Things took a different turn on June 23 with a request from Eric Biederman—another persistent kdbus critic—to remove the kdbus tree from linux-next. Biederman cited "significant work that was identified last merge window that has not yet been done, and who knows when it will be done" as the reason to remove it. Furthermore:

Having the kdbus tree in linux-next with the implicit suggestion that a pull request will be sent to Linus this merge window before the problems are addressed and we will have to repeat the mess from last merge window keeps me up at night.

Once again, Kroah-Hartman was unamused: "No, that's not how this works. That's not how any of this works." While Biederman claimed that the project was ignoring feedback, Kroah-Hartman disagreed: "We are not ignoring _constructive_ feedback". There is "no valid reason" to remove kdbus from linux-next, he concluded.

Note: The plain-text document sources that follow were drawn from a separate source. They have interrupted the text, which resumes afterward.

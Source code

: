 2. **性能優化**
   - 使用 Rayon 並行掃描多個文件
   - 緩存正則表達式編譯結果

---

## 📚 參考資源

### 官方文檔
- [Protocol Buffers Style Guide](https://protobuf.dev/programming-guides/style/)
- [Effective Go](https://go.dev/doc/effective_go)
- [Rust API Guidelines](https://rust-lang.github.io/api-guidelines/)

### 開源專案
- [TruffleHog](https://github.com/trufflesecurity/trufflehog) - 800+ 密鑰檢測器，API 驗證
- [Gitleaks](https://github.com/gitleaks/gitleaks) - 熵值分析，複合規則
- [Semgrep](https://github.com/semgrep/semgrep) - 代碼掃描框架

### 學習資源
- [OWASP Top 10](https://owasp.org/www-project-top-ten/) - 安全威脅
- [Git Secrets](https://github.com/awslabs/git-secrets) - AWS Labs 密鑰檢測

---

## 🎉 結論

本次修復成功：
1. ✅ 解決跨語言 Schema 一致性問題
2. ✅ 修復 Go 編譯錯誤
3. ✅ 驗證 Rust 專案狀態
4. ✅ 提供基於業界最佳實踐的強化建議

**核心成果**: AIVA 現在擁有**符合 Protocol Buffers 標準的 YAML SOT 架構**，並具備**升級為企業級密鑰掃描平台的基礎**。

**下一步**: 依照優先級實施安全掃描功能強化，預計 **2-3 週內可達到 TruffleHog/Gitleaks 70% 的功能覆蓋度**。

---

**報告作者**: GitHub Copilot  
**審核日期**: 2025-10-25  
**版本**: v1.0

But Biederman was not to be deterred. He maintained that linux-next is for code that is destined for the next merge window, which implies that kdbus will be offered up for merging soon (as the 4.2 merge window is open), but that the code is not even remotely ready for merging. He suggested that lots of constructive feedback has simply been ignored. In the final analysis, he is trying to stop another pull request for kdbus by having the code removed from linux-next—not a common tactic, or even one that has been used at all before.

Part of the trigger for both Lutomirski and Biederman's posts seem to have been the announcement of the sd-bus API that relies on the existing kdbus implementation (though it can fall back to using D-Bus), coupled with the most recent systemd release that depends on sd-bus. In addition, one of the kdbus maintainers, David Herrmann, recently put out a blog post that describes kdbus in terms of the AF_UNIX sockets that are familiar to many developers. That may have been seen as a prelude to another pull request for kdbus. Beyond that, the systemd release announcement encourages distributions to add kdbus to their kernels and to use it with systemd/sd-bus. That will simply lead to problems down the road, Lutomirski said:

FWIW, once there are real distros with kdbus userspace enabled, reviewing kdbus gets more complicated -- we'll be in the position where merging kdbus in a different form from that which was proposed will break existing users.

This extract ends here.